[TASK TO CARRY OUT] Using the records underneath, tally the lines where the word "cette" appears and please give only the count.

[DATASET ENTRIES]
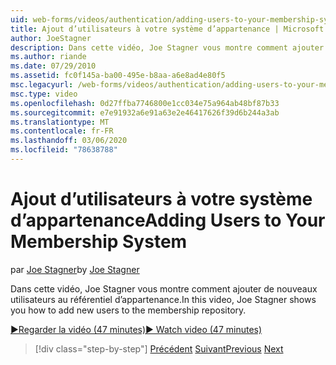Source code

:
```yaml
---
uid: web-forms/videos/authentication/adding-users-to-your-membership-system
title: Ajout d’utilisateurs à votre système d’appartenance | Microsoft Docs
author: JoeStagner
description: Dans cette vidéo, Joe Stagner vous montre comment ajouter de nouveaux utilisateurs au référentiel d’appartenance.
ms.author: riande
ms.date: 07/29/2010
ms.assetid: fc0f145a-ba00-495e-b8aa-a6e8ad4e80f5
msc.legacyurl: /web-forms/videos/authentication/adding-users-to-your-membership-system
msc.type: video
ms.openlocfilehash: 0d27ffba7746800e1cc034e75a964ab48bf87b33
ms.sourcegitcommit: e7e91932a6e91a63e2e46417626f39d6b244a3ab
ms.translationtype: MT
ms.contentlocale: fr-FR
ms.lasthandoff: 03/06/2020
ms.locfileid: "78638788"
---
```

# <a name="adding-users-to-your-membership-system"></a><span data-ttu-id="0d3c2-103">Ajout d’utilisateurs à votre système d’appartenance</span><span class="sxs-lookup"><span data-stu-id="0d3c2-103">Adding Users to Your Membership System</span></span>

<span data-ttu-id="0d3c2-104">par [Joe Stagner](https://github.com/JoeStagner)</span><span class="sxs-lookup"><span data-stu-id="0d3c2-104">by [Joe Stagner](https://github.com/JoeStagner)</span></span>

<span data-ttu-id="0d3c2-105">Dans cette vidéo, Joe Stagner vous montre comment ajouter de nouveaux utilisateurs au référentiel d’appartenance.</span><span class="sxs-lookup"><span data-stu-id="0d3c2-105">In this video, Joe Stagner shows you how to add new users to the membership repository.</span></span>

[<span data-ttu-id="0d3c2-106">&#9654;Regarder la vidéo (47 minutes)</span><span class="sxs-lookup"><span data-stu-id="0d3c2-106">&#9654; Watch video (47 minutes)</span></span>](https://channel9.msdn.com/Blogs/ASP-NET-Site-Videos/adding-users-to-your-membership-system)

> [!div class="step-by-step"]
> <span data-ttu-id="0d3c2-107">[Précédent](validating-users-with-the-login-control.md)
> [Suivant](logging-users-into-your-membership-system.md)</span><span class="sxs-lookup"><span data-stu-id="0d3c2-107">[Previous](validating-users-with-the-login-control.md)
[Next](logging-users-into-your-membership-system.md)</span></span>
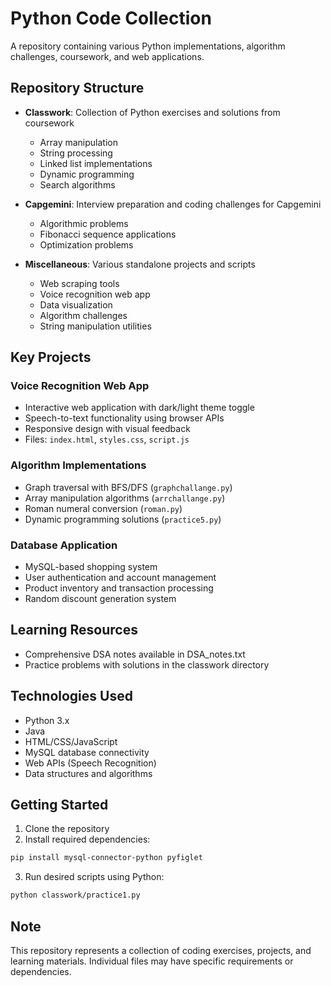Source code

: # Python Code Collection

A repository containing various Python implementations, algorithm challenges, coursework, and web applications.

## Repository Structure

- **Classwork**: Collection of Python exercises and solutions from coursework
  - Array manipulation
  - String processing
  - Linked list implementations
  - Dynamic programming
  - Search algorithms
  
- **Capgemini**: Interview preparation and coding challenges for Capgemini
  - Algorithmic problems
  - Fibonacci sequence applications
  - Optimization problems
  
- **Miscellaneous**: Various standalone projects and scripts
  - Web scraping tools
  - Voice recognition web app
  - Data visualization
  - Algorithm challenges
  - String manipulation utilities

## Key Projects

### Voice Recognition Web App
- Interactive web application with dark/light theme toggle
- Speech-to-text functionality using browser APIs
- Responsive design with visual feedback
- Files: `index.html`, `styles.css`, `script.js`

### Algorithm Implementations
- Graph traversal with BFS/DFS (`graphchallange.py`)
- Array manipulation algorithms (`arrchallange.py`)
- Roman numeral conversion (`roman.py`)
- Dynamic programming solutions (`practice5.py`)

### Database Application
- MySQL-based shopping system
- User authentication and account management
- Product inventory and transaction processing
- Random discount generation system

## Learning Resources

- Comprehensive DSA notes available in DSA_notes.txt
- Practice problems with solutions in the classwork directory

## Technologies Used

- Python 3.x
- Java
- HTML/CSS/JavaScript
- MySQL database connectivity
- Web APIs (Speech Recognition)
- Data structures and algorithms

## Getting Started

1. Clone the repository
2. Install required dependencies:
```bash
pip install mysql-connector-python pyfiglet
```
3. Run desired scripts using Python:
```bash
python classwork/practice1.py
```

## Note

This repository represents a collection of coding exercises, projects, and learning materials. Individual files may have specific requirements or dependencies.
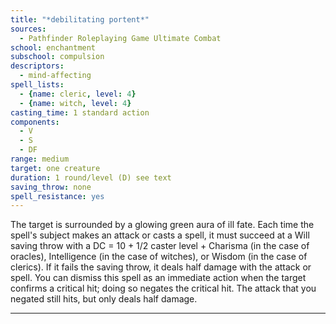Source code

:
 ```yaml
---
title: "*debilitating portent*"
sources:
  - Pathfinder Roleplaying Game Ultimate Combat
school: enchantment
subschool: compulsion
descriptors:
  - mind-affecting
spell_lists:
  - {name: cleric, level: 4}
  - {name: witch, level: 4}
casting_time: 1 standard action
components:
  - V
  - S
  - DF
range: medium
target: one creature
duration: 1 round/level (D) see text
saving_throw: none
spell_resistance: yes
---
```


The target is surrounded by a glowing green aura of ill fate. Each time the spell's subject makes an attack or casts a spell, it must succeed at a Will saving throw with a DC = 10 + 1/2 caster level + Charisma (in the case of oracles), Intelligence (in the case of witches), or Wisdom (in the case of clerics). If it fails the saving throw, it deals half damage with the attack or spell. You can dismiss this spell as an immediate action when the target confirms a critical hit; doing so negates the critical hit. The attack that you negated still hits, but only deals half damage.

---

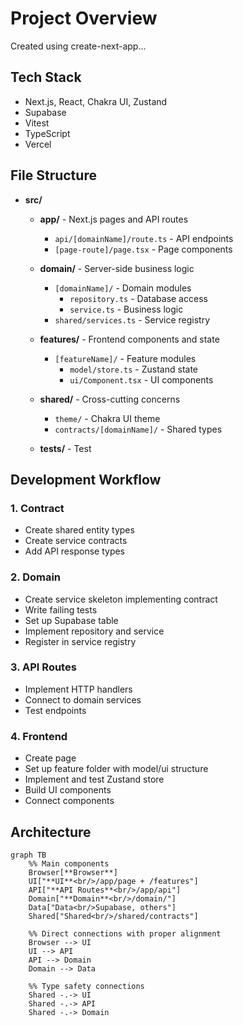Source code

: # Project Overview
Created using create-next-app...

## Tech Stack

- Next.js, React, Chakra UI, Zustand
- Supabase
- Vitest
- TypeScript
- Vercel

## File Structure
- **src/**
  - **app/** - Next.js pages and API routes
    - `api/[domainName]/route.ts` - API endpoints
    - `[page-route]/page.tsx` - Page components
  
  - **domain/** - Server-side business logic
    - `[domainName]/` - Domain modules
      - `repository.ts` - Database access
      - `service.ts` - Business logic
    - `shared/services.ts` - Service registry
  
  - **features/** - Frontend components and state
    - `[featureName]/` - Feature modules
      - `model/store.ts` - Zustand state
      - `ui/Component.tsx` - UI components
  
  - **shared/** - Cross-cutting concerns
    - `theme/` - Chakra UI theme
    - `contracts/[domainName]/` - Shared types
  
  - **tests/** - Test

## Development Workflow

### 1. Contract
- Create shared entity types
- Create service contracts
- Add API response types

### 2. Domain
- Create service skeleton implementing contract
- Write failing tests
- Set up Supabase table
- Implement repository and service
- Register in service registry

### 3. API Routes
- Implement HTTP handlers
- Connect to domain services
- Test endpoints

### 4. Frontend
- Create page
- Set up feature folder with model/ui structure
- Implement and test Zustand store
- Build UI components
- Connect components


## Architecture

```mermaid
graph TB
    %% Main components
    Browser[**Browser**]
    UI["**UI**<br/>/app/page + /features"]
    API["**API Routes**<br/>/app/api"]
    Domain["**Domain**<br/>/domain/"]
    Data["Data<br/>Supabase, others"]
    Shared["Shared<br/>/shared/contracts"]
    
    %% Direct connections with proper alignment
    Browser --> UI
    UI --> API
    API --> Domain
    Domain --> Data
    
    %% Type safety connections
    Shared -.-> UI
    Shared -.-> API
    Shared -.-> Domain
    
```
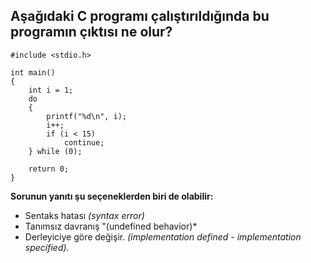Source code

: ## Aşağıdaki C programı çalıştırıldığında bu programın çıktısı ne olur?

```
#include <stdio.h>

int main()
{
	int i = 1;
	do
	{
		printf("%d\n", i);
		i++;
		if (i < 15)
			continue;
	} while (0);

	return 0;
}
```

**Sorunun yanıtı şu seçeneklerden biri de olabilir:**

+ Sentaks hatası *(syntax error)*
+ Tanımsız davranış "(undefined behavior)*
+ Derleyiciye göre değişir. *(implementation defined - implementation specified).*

[RESULT OF THIS EXERCISE] 2